2. Background Information
In conventional semiconductor device fabrication, for example, transistors, silicide is used to provide electrical conductance between the source or drain and the contact to the source or drain. Silicides typically used include nickel silicide and titanium silicide. However, each of those silicides has associated positive and negative aspects. For example, nickel silicide has low contact resistivity, but can develop defects under the sidewalls, which can lead to source/drain shorts and SRAM yield loss. As another example, titanium silicide will not generate the defect noted, but it will degrade device performance, particularly with p-type transistors, due to a relatively high contact resistivity.
Therefore, a need exists for improved contacts and contact formation in semiconductor devices.
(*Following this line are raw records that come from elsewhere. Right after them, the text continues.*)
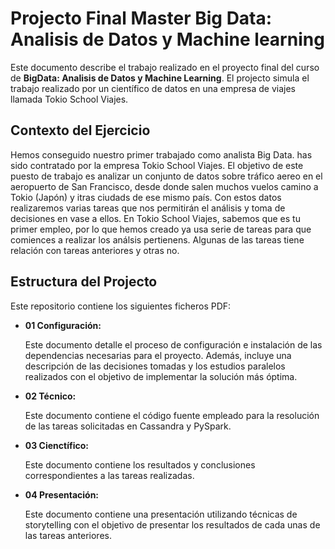 # Projecto Final Master Big Data: Analisis de Datos y Machine learning

Este documento describe el trabajo realizado en el proyecto final del curso de **BigData: Analisis de Datos y Machine Learning**.
El projecto simula el trabajo realizado por un científico de datos en una empresa de viajes llamada Tokio School Viajes.

## Contexto del Ejercicio
Hemos conseguido nuestro primer trabajado como analista Big Data. has sido contratado por la empresa Tokio School Viajes.
El objetivo de este puesto de trabajo es analizar un conjunto de datos sobre tráfico aereo en el aeropuerto de San Francisco, 
desde donde salen muchos vuelos camino a Tokio (Japón) y itras ciudads de ese mismo país.
Con estos datos realizaremos varias tareas que nos permitirán el análisis y toma de decisiones en vase a ellos.
En Tokio School Viajes, sabemos que es tu primer empleo, por lo que hemos creado ya usa serie de tareas para que comiences a realizar
los análsis pertienens. Algunas de las tareas tiene relación con tareas anteriores y otras no.

## Estructura del Projecto
Este repositorio contiene los siguientes ficheros PDF:
- **01 Configuración:**
  
  Este documento detalle el proceso de configuración e instalación de las dependencias necesarias para el proyecto.
  Además, incluye una descripción de las decisiones tomadas y los estudios paralelos realizados con el objetivo de implementar la solución más óptima.
  
- **02 Técnico:**

  Este documento contiene el código fuente empleado para la resolución de las tareas solicitadas en Cassandra y PySpark.
    
- **03 Cienctífico:**

    Este documento contiene los resultados y conclusiones correspondientes a las tareas realizadas.
  
- **04 Presentación:**

  Este documento contiene una presentación utilizando técnicas de storytelling con el objetivo de presentar los resultados de cada unas de las tareas anteriores.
SUMMARY OF THE INVENTIONThe shortcomings of the prior art are overcome and additional advantages are provided through the provision, in one aspect, of method of fabricating hybrid contacts with a same metal. The method includes providing a starting semiconductor structure, the structure including a semiconductor substrate, raised semiconductor structure(s) coupled to the substrate having region(s) for a n-type semiconductor device and region(s) for a p-type semiconductor device, the regions separated by isolation material, dummy gate structure(s) over each of the regions and a conformal layer of a spacer material over the starting structure. The method further includes creating a metal-insulator-semiconductor (MIS) contact for the n-type semiconductor device, and creating a metal-semiconductor (MS) contact for the p-type semiconductor device. The metal is a same metal as the MIS contact.
In accordance with another aspect, a semiconductor structure is provided. The structure includes n-type semiconductor device(s), p-type semiconductor device(s), a metal-insulator-semiconductor (MIS) contact for the n-type semiconductor device, and a metal-semiconductor (MS) contact for the p-type semiconductor device. The metal is a same metal as the contact for the n-type semiconductor device.
These, and other objects, features and advantages of this invention will become apparent from the following detailed description of the various aspects of the invention taken in conjunction with the accompanying drawings.
Aspects of the present invention and certain features, advantages, and details thereof, are explained more fully below with reference to the non-limiting examples illustrated in the accompanying drawings. Descriptions of well-known materials, fabrication tools, processing techniques, etc., are omitted so as not to unnecessarily obscure the invention in detail. It should be understood, however, that the detailed description and the specific examples, while indicating aspects of the invention, are given by way of illustration only, and are not by way of limitation. Various substitutions, modifications, additions, and/or arrangements, within the spirit and/or scope of the underlying inventive concepts will be apparent to those skilled in the art from this disclosure.
Approximating language, as used herein throughout the specification and claims, may be applied to modify any quantitative representation that could permissibly vary without resulting in a change in the basic function to which it is related. Accordingly, a value modified by a term or terms, such as “about,” is not limited to the precise value specified. In some instances, the approximating language may correspond to the precision of an instrument for measuring the value.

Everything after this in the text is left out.